After stowing my stuff in the overhead compartment, I settled into my 3rd row seat and in accordance with FAA regulations I buckled in and shut off my electronic device. After I clicked the seat belt buckle I realized my book had been stowed away, forcing me to my last resort – the magazine located in the seat pocket in front of me. As I paged through this less than stimulating piece of literature, Joanie began to recite the safety instructions that all of us know practically by heart.
It didn’t take long after she uttered the words, “Welcome aboard US Airways flight #3832” to know that Joanie wasn’t just another flight attendant. My first clue came when she warned us if we didn’t pay attention to the safety instructions she just shared, she would ignore us if we had any questions later. The rest of her announcements were peppered with one-liners and sarcastic quips which were funny but never inappropriate.
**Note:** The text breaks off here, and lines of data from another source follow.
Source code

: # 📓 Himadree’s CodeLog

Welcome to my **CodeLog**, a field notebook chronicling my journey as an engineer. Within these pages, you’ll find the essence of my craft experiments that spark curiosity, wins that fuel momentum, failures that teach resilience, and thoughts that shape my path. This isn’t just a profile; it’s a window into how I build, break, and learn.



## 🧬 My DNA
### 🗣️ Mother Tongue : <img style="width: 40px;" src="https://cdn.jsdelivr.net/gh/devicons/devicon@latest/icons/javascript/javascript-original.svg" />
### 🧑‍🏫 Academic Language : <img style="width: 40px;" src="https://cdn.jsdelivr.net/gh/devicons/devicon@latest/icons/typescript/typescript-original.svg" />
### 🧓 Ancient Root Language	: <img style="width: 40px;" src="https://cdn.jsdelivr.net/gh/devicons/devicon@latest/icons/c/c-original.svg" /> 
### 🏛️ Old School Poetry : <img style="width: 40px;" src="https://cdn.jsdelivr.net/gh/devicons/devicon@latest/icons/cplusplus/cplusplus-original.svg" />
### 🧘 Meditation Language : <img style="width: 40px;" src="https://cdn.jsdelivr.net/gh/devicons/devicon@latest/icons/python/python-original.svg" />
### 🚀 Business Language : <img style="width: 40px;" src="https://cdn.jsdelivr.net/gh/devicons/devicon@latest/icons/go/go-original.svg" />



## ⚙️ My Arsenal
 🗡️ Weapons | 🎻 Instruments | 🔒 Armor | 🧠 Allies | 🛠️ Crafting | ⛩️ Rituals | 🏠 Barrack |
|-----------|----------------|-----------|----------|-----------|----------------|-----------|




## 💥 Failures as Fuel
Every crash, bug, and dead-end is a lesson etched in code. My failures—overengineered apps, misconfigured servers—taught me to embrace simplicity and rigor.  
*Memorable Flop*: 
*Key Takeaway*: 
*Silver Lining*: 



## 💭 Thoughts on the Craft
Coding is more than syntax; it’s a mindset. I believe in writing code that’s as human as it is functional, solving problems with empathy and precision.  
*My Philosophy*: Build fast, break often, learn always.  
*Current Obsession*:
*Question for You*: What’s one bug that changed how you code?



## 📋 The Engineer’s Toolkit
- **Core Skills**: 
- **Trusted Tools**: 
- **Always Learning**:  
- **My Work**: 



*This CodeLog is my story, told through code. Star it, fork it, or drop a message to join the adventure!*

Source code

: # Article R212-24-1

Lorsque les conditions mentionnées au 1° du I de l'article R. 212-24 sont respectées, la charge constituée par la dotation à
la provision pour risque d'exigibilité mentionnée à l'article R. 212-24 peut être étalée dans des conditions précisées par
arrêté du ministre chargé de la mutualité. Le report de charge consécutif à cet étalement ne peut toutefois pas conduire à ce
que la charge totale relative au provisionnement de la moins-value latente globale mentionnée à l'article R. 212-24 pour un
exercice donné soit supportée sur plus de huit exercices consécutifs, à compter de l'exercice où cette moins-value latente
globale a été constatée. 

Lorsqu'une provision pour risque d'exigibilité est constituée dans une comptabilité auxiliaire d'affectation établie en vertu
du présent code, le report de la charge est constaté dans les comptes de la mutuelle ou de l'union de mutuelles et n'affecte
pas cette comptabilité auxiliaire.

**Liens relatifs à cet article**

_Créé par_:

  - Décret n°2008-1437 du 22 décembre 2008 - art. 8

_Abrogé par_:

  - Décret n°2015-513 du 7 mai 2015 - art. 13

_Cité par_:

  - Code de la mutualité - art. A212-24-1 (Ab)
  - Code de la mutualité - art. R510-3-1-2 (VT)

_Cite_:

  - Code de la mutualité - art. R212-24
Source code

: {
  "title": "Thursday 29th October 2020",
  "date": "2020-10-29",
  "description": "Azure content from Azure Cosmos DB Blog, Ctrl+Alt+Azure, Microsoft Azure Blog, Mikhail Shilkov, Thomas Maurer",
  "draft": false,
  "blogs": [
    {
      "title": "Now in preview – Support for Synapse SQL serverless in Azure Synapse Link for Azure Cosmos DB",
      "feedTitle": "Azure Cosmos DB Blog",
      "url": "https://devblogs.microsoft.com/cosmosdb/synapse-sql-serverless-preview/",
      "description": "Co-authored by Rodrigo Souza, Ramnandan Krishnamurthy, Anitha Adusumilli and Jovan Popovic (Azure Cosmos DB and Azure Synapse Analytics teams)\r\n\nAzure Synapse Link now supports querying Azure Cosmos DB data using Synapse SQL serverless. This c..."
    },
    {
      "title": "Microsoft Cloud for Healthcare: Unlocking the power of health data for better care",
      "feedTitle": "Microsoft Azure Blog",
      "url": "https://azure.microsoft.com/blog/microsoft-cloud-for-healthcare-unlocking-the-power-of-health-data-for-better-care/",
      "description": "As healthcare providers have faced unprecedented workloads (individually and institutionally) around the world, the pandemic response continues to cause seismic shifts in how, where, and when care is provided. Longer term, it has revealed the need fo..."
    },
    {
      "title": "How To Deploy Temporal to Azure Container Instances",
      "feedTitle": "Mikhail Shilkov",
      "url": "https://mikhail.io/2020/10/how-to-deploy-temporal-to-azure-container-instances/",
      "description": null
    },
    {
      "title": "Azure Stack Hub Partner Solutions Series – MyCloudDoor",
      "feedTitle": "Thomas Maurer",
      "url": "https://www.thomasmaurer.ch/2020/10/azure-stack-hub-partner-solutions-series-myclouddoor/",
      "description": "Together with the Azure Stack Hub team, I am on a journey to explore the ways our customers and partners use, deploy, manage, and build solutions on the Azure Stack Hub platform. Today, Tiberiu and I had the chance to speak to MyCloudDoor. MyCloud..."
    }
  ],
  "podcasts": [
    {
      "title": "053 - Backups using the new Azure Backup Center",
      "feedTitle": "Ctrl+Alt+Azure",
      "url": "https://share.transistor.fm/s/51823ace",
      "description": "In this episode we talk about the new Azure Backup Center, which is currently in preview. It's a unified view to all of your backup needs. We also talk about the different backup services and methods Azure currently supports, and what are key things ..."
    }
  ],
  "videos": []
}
Her comedic delivery was like that of a professional and if you closed your eyes you could swear it was Joan Rivers in her prime. Lucky for Joanie with your eyes open there was no resemblance.
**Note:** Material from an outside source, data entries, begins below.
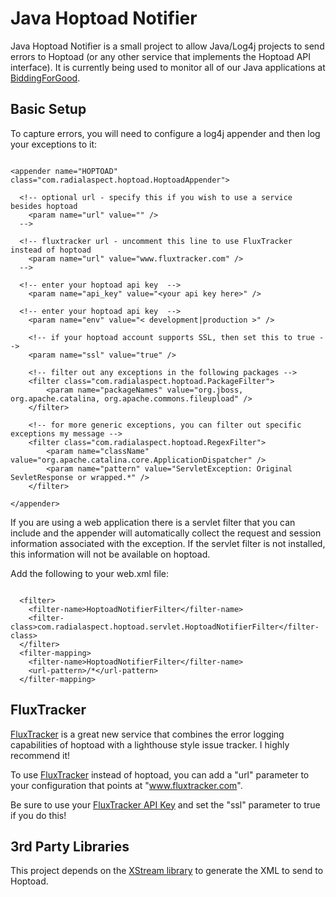 Java Hoptoad Notifier
=====================

Java Hoptoad Notifier is a small project to allow Java/Log4j projects to send errors to Hoptoad (or any other service that implements the Hoptoad API interface). It is currently being used to monitor all of our Java applications at [BiddingForGood](http://www.biddingforgood.com).

Basic Setup
-----------

To capture errors, you will need to configure a log4j appender and then log your exceptions to it:

<pre><code>
&lt;appender name="HOPTOAD" class="com.radialaspect.hoptoad.HoptoadAppender">
  
  &lt;!-- optional url - specify this if you wish to use a service besides hoptoad
    &lt;param name="url" value="" />
  -->

  &lt;!-- fluxtracker url - uncomment this line to use FluxTracker instead of hoptoad
    &lt;param name="url" value="www.fluxtracker.com" />
  -->

  &lt;!-- enter your hoptoad api key  -->
	&lt;param name="api_key" value="&lt;your api key here>" />

  &lt;!-- enter your hoptoad api key  -->
	&lt;param name="env" value="&lt; development|production >" />

	&lt;!-- if your hoptoad account supports SSL, then set this to true -->
	&lt;param name="ssl" value="true" />
	
	&lt;!-- filter out any exceptions in the following packages -->
	&lt;filter class="com.radialaspect.hoptoad.PackageFilter">
		&lt;param name="packageNames" value="org.jboss, org.apache.catalina, org.apache.commons.fileupload" />
	&lt;/filter>

	&lt;!-- for more generic exceptions, you can filter out specific exceptions my message -->
	&lt;filter class="com.radialaspect.hoptoad.RegexFilter">
		&lt;param name="className" value="org.apache.catalina.core.ApplicationDispatcher" />
		&lt;param name="pattern" value="ServletException: Original SevletResponse or wrapped.*" />
	&lt;/filter>

&lt;/appender>
</code></pre>

If you are using a web application there is a servlet filter that you can include and the appender will automatically collect the request and session information associated with the exception. If the servlet filter is not installed, this information will not be available on hoptoad.

Add the following to your web.xml file:

<pre><code>
  &lt;filter>
    &lt;filter-name>HoptoadNotifierFilter&lt;/filter-name>
    &lt;filter-class>com.radialaspect.hoptoad.servlet.HoptoadNotifierFilter&lt;/filter-class>
  &lt;/filter>
  &lt;filter-mapping>
  	&lt;filter-name>HoptoadNotifierFilter&lt;/filter-name>
  	&lt;url-pattern>/*&lt;/url-pattern>
  &lt;/filter-mapping>
</code></pre>

FluxTracker
-----------

[FluxTracker](http://www.fluxtracker.com) is a great new service that combines the error logging capabilities of hoptoad with a lighthouse style issue tracker. I highly recommend it!

To use [FluxTracker](http://www.fluxtracker.com) instead of hoptoad, you can add a "url" parameter to your configuration that points at "www.fluxtracker.com".

Be sure to use your [FluxTracker API Key](https://www.fluxtracker.com/pages/api/tokens) and set the "ssl" parameter to true if you do this!


3rd Party Libraries
-------------------

This project depends on the [XStream library](http://xstream.codehaus.org/) to generate the XML to send to Hoptoad.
I’ve always had a fondness for Southwest Airlines because they set the standard for “making flying fun”. While Joanie was funny what impressed me most was her authenticity and genuine concern for her passengers. This wasn’t just a comedy routine. There was so much more to it than that. This was a service person with a higher purpose. She was there not only to serve us and share “the safety features of the aircraft”; she was there to MAKE OUR DAY! Her omnipresent smile, quick wit and wonderful sense of humor delighted everyone who was willing to be delighted. She did it all with an air of sincerity which in this reporter’s opinion really made the difference.
As we pulled up to the gate in Lexington, her welcome announcement was fun and upbeat. I noticed something she said that really resonated with me. It went something like this, “Make everyday a special day!” I thought to myself, that’s Joanie for ya.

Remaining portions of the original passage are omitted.